El Señor ha pasado por nuestras vidas, por la tuya, por la mía. Y de nosotros ha dependido abrirle las puertas de nuestro corazón y pedirle que se quede, porque Dios, que te hizo por Amor sin contar contigo, no te salvará sin ti.

Para salvarme primero se entregó en alma: se levantó, se ciñó un paño a la cintura y se arrodilló para lavar mis pecados. El Dios, hecho hombre, se arrodilla ante mí, y me mira, desde abajo. Como Él, nosotros también debemos entregarnos con toda el alma a nuestro hermano, sin reservas, porque en el Servicio está la felicidad.
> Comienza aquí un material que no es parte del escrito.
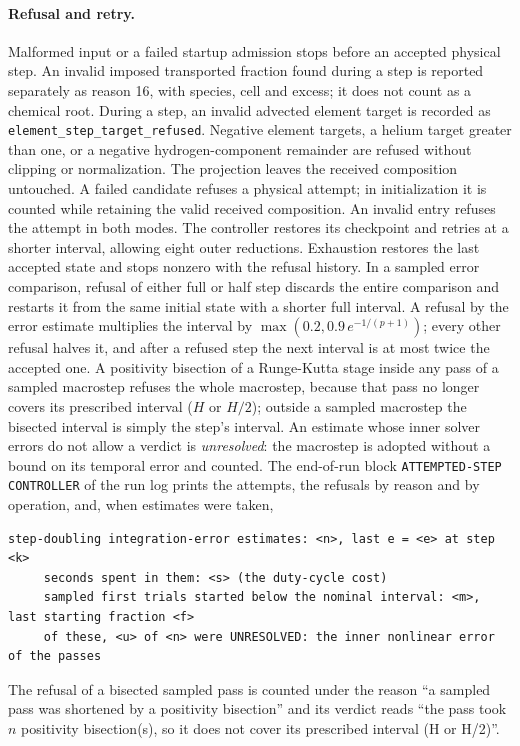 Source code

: \documentclass[english,a4paper]{my_memo}
\begin{document}
\paragraph{Refusal and retry.}
Malformed input or a failed startup admission stops before an accepted
physical step. An invalid imposed transported fraction found during a step
is reported separately as reason 16, with species, cell and excess; it does not count as a chemical root. During a step, an invalid advected
element target is recorded as \texttt{element\_step\_target\_refused}.
Negative element targets, a helium target greater than one, or a negative
hydrogen-component remainder are refused without clipping or normalization.
The projection leaves the received composition untouched. A failed candidate
refuses a physical attempt; in initialization it is counted while retaining
the valid received composition. An invalid entry refuses the attempt in
both modes. The controller restores its checkpoint and retries at a shorter
interval, allowing eight outer reductions. Exhaustion restores the last
accepted state and stops nonzero with the refusal history. In a
sampled error comparison, refusal of either full or half step discards
the entire comparison and restarts it from the same initial state with
a shorter full interval. A refusal by the error estimate multiplies the
interval by $\max(0.2, 0.9\,e^{-1/(p+1)})$; every other refusal halves it,
and after a refused step the next interval is at most twice the accepted
one. A positivity bisection of a Runge-Kutta stage inside any pass of a
sampled macrostep refuses the whole macrostep, because that pass no longer
covers its prescribed interval ($H$ or $H/2$); outside a sampled macrostep the
bisected interval is simply the step's interval. An estimate whose inner
solver errors do not allow a verdict is \emph{unresolved}: the macrostep is
adopted without a bound on its temporal error and counted. The end-of-run
block \texttt{ATTEMPTED-STEP CONTROLLER} of the run log prints the attempts,
the refusals by reason and by operation, and, when estimates were taken,
\begin{lstlisting}[style=sh]
     step-doubling integration-error estimates: <n>, last e = <e> at step <k>
     seconds spent in them: <s> (the duty-cycle cost)
     sampled first trials started below the nominal interval: <m>, last starting fraction <f>
     of these, <u> of <n> were UNRESOLVED: the inner nonlinear error of the passes
\end{lstlisting}
The refusal of a bisected sampled pass is counted under the reason ``a
sampled pass was shortened by a positivity bisection'' and its verdict reads
``the pass took $n$ positivity bisection(s), so it does not cover its
prescribed interval (H or H/2)''.
\end{document}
En este día, Jesús cambió el significado de servicio, ya no es un acto de esclavos, sino de hombres libres, que conociendo la Verdad la acogen. “La humildad abre el camino a hacia la caridad y la caridad es el camino a Cristo”

En el lavatorio de pies que hicimos, pude ver el amor del servicio en cada uno de los que cogió la jofaina, un paño, y lavó las manos de los allí presentes. Algunos de los que participamos en la Pascua no nos conocíamos, y sin embargo, se podía admirar las ganas de servicio que teníamos los unos por los otros, y la felicidad que hallábamos en él. En estos cuatro días, ha sido difícil cruzarte con alguien que no estuviera sonriendo, no sólo por el servicio, también por todo lo que estábamos viviendo y compartiendo juntos, en comunidad.

Viernes Santo: “Mírame, toma tu cruz y sígueme”

“Cuando caiga ante tus plantas, de rodillas déjame llorar pegado a tus heridas, y que pase mucho tiempo, y que nadie me lo impida que he esperado este momento…toda mi vida”.

Hasta ahora, no había entendido cómo alguien podía abrazar su cruz, cómo Jesús, ¡en cada caída, abraza la Cruz! ¿Cómo iba, yo, a abrazar aquello que me hacía sufrir?

“Y nosotros, a la verdad, justamente padecemos; porque recibimos lo que merecieron nuestros hechos: mas éste ningún mal hizo.” Lc 23,41

Y sin embargo, después de adorar la Cruz el viernes por la tarde, no quise dejar de abrazar la mía. Fuimos a la procesión de la Cruz de los jóvenes, y pude tocarla. Al hacerlo, sentí el impulso de aferrarme a ella y no soltarla, porque ahora sentía a Cristo Jesús a mi lado, cargando conmigo mi cruz, haciéndola más ligera. “Te haré entender, y te enseñaré el camino que debes seguir; sobre ti fijaré mis ojos”.

“Descárgate de falsas cruces y mírale. Yo soy el Camino, la Verdad y la Vida, de modo que Confía, carga con tu Cruz, y sígueme”.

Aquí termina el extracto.